Fixating on failure
There was no shortage of interesting discussions at ACT-IAC's recent Management of Change conference. Does agile development really work at agency scale? Should the government ever serve as its own systems integrator? Do federal workplaces have what it takes to attract and retain young talent? And what, in a large and regulation-bound organization, does it take to truly innovate?
Perhaps the most important question, though, cut across all those conversations: Why is everyone so afraid to fail?
I'm not talking about failure at the level of HealthCare.gov or the Expeditionary Combat Support System. No institution, public or private, can afford to let critical projects run off the rails at that scale. But many feds avoid risking even the tiniest misstep or paper over smaller failings until they produce truly serious problems that can no longer be ignored.

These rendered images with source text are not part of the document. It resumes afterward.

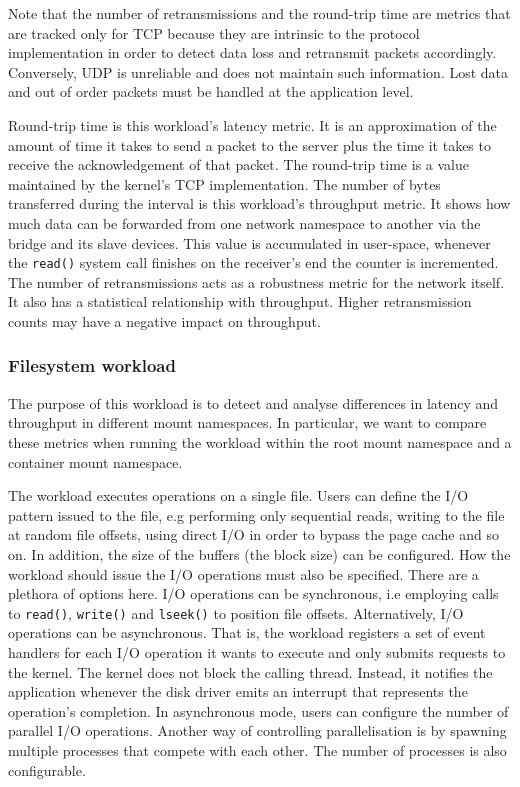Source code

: Note that the number of retransmissions and the round-trip time are metrics that are tracked only 
for TCP because they are intrinsic to the protocol implementation in order to detect data loss 
and retransmit packets accordingly. Conversely, UDP is unreliable and does not maintain such information. 
Lost data and out of order packets must be handled at the application level.

Round-trip time is this workload's latency metric. 
It is an approximation of the amount of time it takes to send a packet 
to the server plus the time it takes to receive the acknowledgement of that packet. 
The round-trip time is a value maintained by the kernel's TCP implementation.
The number of bytes transferred during the interval is this workload's throughput metric.
It shows how much data can be forwarded from one network namespace to another via the bridge
and its slave devices. This value is accumulated in user-space, whenever the \verb|read()| system call 
finishes on the receiver's end the counter is incremented.
The number of retransmissions acts as a robustness metric for the network itself.
It also has a statistical relationship with throughput.
Higher retransmission counts may have a negative impact on throughput.

\subsubsection{Filesystem workload}
\label{ch:concept/benchmark/filesystem-workload}
The purpose of this workload is to detect and analyse differences in latency and throughput in 
different mount namespaces. In particular, we want to compare these metrics when running the 
workload within the root mount namespace and a container mount namespace. 

The workload executes operations on a single file. Users can define the I/O pattern issued to the file,
e.g performing only sequential reads, writing to the file at random file offsets, using direct I/O
in order to bypass the page cache and so on. In addition, the size of the buffers (the block size)
can be configured. How the workload should issue the I/O operations must also be specified. 
There are a plethora of options here. I/O operations can be synchronous, i.e employing calls to 
\verb|read()|, \verb|write()| and \verb|lseek()| to 
position file offsets. Alternatively, I/O operations can be asynchronous. That is, 
the workload registers a set of event handlers for each I/O operation it wants to execute and only 
submits requests to the kernel. The kernel does not block the calling thread. Instead,
it notifies the application whenever the disk driver emits an interrupt that represents 
the operation's completion. In asynchronous mode, users can configure the number of parallel 
I/O operations. Another way of controlling parallelisation is by spawning multiple processes that 
compete with each other. The number of processes is also configurable.

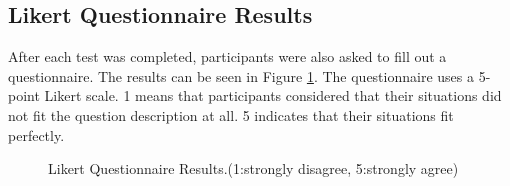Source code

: \subsection{Likert Questionnaire Results}
After each test was completed, participants were also asked to fill out a questionnaire. The results can be seen in Figure \ref{fig:liker}. The questionnaire uses a 5-point Likert scale. 1 means that participants considered that their situations did not fit the question description at all. 5 indicates that their situations fit perfectly.
\begin{figure}[htbp]
    \centering
    \caption{Likert Questionnaire Results.(1:strongly disagree, 5:strongly agree)}
    \label{fig:liker} 
\end{figure}



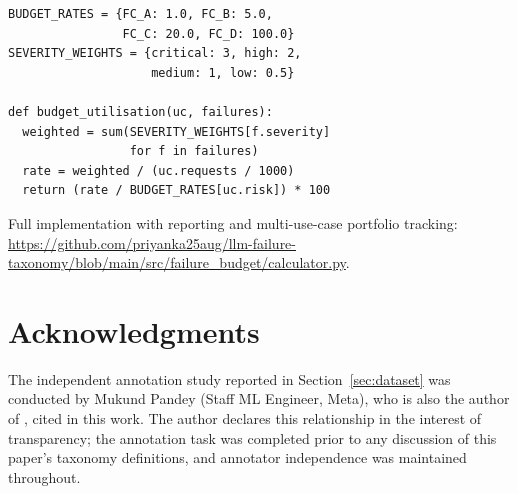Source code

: \documentclass{article}
\begin{document}
\begin{minipage}{\columnwidth}
\begin{Verbatim}[fontsize=\small]
BUDGET_RATES = {FC_A: 1.0, FC_B: 5.0,
                FC_C: 20.0, FC_D: 100.0}
SEVERITY_WEIGHTS = {critical: 3, high: 2,
                    medium: 1, low: 0.5}

def budget_utilisation(uc, failures):
  weighted = sum(SEVERITY_WEIGHTS[f.severity]
                 for f in failures)
  rate = weighted / (uc.requests / 1000)
  return (rate / BUDGET_RATES[uc.risk]) * 100
\end{Verbatim}
\end{minipage}

\vspace{0.5em}
Full implementation with reporting and multi-use-case portfolio tracking:
{\small\url{https://github.com/priyanka25aug/llm-failure-taxonomy/blob/main/src/failure_budget/calculator.py}}.

\section*{Acknowledgments}

The independent annotation study reported in Section~\ref{sec:dataset} was
conducted by Mukund Pandey (Staff ML Engineer, Meta), who is also the author
of \citet{pandey2026evaluating}, cited in this work.  The author declares this
relationship in the interest of transparency; the annotation task was completed
prior to any discussion of this paper's taxonomy definitions, and annotator
independence was maintained throughout.
\end{document}
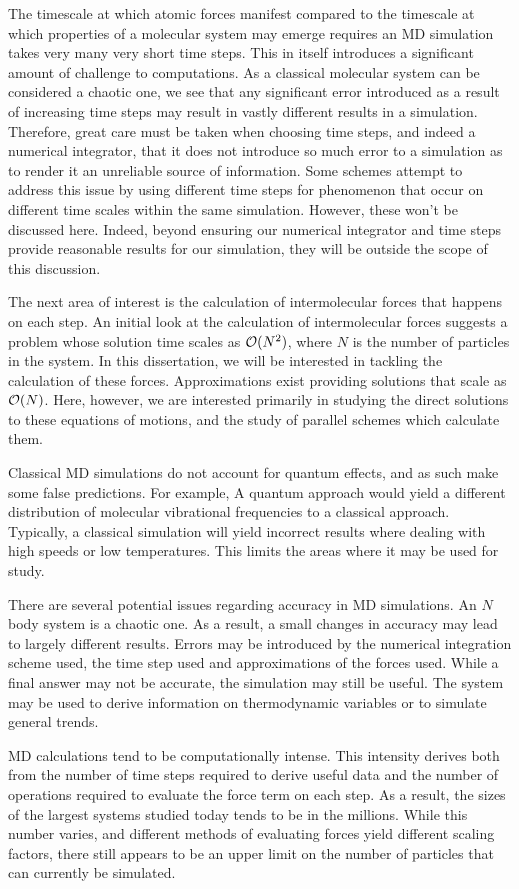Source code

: The timescale at which atomic forces manifest compared to
the timescale at which properties of a molecular system may emerge
requires an MD simulation takes very many very short time steps.
%
This in itself introduces a significant amount of challenge to computations.
%
As a classical molecular system can be considered a chaotic one,
we see that any significant error introduced as a result of
increasing time steps may result in
vastly different results in a simulation.
%
Therefore, great care must be taken when choosing time steps, and
indeed a numerical integrator,
that it does not introduce so much error to a simulation as to render it
an unreliable source of information.
%
Some schemes attempt to address this issue by
using different time steps for phenomenon that occur on
different time scales within the same simulation.
%
However, these won’t be discussed here.
%
Indeed, beyond ensuring our numerical integrator and time steps provide
reasonable results for our simulation,
they will be outside the scope of this discussion.


The next area of interest is
the calculation of intermolecular forces that happens on each step.
%
An initial look at the calculation of intermolecular forces suggests
a problem whose solution time scales as $\mathcal{O}{(N^2)}$,
where $N$ is the number of particles in the system.
%
In this dissertation, we will be interested in
tackling the calculation of these forces.
%
Approximations exist providing solutions that scale as $\mathcal{O}{(N)}$.
%
Here, however, we are interested primarily in
studying the direct solutions to these equations of motions,
and the study of parallel schemes which calculate them.

Classical MD simulations do not account for quantum effects,
and as such make some false predictions.
%
For example, A quantum approach would yield
a different distribution of
molecular vibrational frequencies to a classical approach.
%
Typically, a classical simulation will yield incorrect results
where dealing with high speeds or low temperatures.
%
This limits the areas where it may be used for study.

There are several potential issues regarding accuracy in MD simulations.
%
An $N$ body system is a chaotic one.
%
As a result, a small changes in accuracy may lead to
largely different results.
%
Errors may be introduced by
the numerical integration scheme used,
the time step used and
approximations of the forces used.
%
While a final answer may not be accurate,
the simulation may still be useful.
%
The system may be used to derive information on
thermodynamic variables or to simulate general trends.


MD calculations tend to be computationally intense.
%
This intensity derives both from
the number of time steps required to derive useful data and
the number of operations required to evaluate the force term on each step.
%
As a result, the sizes of the largest systems studied today
tends to be in the millions.
%
While this number varies,
and different methods of evaluating forces yield
different scaling factors,
there still appears to be an upper limit on
the number of particles that can currently be simulated.
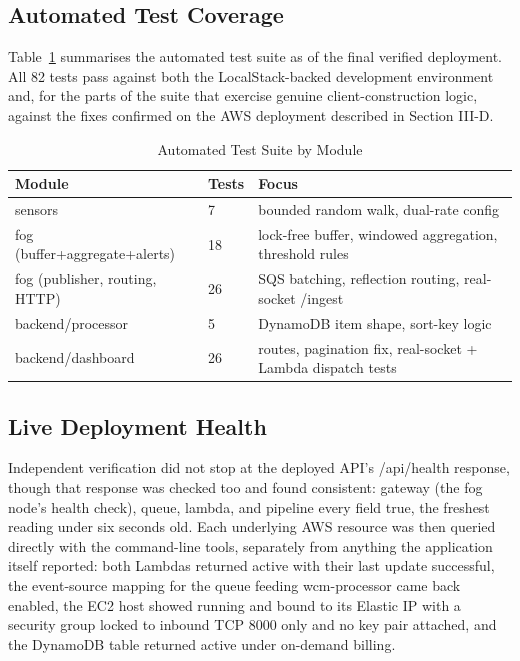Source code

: \documentclass[conference,a4paper]{IEEEtran}
\begin{document}
\subsection{Automated Test Coverage}

Table~\ref{tab:tests} summarises the automated test suite as of the final verified deployment. All 82 tests pass against both the LocalStack-backed development environment and, for the parts of the suite that exercise genuine client-construction logic, against the fixes confirmed on the AWS deployment described in Section III-D.

\begin{table}[!t]
\caption{Automated Test Suite by Module}
\label{tab:tests}
\centering\footnotesize
\setlength{\tabcolsep}{3pt}
\begin{tabular}{p{1.26in}p{0.32in}p{1.64in}}
\hline
\textbf{Module} & \textbf{Tests} & \textbf{Focus} \\
\hline
sensors & 7 & bounded random walk, dual-rate config \\
fog (buffer+aggregate+alerts) & 18 & lock-free buffer, windowed aggregation, threshold rules \\
fog (publisher, routing, HTTP) & 26 & SQS batching, reflection routing, real-socket /ingest \\
backend/processor & 5 & DynamoDB item shape, sort-key logic \\
backend/dashboard & 26 & routes, pagination fix, real-socket + Lambda dispatch tests \\
\hline
\end{tabular}
\end{table}

\subsection{Live Deployment Health}

Independent verification did not stop at the deployed API's /api/health response, though that response was checked too and found consistent: gateway (the fog node's health check), queue, lambda, and pipeline every field true, the freshest reading under six seconds old. Each underlying AWS resource was then queried directly with the command-line tools, separately from anything the application itself reported: both Lambdas returned active with their last update successful, the event-source mapping for the queue feeding wcm-processor came back enabled, the EC2 host showed running and bound to its Elastic IP with a security group locked to inbound TCP 8000 only and no key pair attached, and the DynamoDB table returned active under on-demand billing.
\end{document}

There are legitimate reasons for risk aversion, of course. Government is held to a different standard. The "waste" of a single taxpayer dollar can be construed as a career-ending offense, and plenty of politicians are happy to rake agencies over the coals. Silicon Valley reveres bold experiments that don't pan out, but inspectors general can see them as reckless disregard for process and prudence. And there are still pockets of the federal workforce where "why try?" attitudes can beat down would-be innovators.
And yes, there is the media. One particularly candid conversation at the conference focused on the press' fixation with failure and why successes so rarely make it to the headlines. Shouldn't the Department of Veterans Affairs' impressive progress on clearing its claims backlog get coverage alongside the allegations of "secret lists" and delayed treatment?
It's a fair question. FCW does better than most in covering both the problems and their fixes, but we ignore our fair share of "isn't this great?" stories. That's not inherent negativity, however; it's a desire to help the federal IT community learn and improve. It's not just that stories of problems identified and addressed make for better reads. Failing fast is the best way to get better -- in agile development and in life. We're trying to share those lessons more broadly and learn from our own mistakes in the process.